A firefighter passes flames while battling the Glass Fire in a Calistoga, Calif., vineyard Thursday.
Noah Berger / AP
A firefighter passes flames while battling the Glass Fire in a Calistoga, Calif., vineyard Thursday.

Yet change is possible. Now through Nov. 3, Americans have a chance to show support for a candidate who was ridiculed and mocked by Trump and his supporters for his unyielding faith in science and the experts — for wearing a mask at every public event, and for holding small, socially distanced forums while his opponent staged massive, flag-waving rallies, who has kept himself and those around him safe from disease. A large and unchallengeable vote for Joe Biden would be a giant step — but only the first one.

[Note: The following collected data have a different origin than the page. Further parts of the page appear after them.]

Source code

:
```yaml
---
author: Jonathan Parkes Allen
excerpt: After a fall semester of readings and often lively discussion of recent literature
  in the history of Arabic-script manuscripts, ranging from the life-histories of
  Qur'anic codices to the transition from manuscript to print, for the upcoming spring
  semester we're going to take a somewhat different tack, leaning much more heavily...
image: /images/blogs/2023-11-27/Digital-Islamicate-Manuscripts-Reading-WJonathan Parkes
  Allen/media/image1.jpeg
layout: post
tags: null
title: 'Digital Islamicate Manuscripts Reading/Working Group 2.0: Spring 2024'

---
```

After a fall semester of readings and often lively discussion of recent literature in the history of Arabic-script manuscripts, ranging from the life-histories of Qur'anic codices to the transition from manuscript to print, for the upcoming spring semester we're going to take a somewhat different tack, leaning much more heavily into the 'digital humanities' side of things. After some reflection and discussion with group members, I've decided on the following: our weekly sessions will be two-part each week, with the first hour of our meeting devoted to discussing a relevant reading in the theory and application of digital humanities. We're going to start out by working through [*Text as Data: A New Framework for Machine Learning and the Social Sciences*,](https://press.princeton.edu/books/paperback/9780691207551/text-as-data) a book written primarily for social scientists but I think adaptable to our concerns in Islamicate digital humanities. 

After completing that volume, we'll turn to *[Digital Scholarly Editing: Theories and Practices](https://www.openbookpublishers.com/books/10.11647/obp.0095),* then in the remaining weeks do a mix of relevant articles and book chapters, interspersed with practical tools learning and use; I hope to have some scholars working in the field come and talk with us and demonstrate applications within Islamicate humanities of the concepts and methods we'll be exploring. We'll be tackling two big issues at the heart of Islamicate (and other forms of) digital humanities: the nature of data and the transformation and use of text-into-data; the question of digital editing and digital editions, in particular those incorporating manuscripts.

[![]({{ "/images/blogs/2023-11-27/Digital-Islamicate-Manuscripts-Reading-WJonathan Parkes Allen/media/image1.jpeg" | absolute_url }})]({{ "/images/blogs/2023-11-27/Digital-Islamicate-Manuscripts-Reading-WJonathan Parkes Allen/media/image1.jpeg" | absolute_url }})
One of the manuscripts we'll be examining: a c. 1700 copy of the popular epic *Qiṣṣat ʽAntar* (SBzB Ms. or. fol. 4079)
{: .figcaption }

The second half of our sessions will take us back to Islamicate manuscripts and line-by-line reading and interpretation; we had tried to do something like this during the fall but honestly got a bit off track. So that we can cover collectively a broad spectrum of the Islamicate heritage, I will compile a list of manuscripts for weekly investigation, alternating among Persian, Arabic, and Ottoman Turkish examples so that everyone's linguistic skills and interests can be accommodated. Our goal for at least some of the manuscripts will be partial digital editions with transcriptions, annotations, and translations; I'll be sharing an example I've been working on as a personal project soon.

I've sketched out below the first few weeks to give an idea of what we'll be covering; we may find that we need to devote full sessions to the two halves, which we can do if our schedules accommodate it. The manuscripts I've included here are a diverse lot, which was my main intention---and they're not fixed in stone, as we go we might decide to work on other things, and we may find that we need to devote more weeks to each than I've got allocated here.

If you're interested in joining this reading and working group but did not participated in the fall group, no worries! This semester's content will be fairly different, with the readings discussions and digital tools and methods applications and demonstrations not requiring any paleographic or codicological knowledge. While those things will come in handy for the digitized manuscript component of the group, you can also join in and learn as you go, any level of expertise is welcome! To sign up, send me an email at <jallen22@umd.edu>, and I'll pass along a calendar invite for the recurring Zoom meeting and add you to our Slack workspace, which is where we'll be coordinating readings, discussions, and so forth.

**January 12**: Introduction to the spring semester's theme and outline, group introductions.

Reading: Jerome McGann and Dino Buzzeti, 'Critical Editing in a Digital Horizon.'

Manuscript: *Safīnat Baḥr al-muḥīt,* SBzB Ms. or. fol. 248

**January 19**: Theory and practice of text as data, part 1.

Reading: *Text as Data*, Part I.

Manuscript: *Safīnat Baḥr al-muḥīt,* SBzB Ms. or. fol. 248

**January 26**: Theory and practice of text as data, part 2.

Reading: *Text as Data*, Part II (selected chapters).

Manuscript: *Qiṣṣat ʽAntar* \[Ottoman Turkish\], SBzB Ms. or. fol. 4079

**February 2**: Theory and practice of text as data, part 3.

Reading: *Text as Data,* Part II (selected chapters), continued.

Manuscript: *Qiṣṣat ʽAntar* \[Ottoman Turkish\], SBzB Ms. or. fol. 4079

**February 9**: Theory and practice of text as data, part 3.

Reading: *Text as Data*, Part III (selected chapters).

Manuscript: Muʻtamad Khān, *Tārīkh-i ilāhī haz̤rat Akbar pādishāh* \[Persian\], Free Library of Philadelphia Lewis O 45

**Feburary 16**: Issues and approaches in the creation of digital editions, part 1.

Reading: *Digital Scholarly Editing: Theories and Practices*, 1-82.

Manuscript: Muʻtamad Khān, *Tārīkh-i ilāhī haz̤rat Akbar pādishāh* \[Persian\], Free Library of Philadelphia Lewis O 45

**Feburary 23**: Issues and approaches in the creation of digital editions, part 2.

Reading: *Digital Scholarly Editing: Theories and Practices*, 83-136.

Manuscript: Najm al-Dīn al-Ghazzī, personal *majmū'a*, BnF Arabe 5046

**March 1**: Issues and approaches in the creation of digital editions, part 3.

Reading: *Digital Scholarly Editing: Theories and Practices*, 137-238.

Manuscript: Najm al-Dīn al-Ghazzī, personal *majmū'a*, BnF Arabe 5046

America won’t be rebuilt in a day. A President Biden will listen to the experts on the pandemic, on climate, on a healthier and more equitable America — but his efforts may not get far unless the public buys back into reality. And that will require long-term transformation — to totally reinvent our education starting with pre-K and running through universities, community colleges, and real job training, so that everyone feels included, and then building upon that to restore a better sense of community, that we’re all in this together. It will take some outside-the-box thinking — I’ve pitched a gap year of mandatory civilian service — to get there.

Much like the time following the JFK assassination or 9/11, the fitful days that we’re experiencing right now, with a sick president and an all-or-nothing election weeks away, will never be forgotten by those of us living through it. But the true meaning of this moment — where America can turn toward empathy and away from conspiracy, or spiral into deeper madness — is sitting there like a Sharpie and a blank piece of paper. That history is waiting to be written … not by Donald Trump, but by us.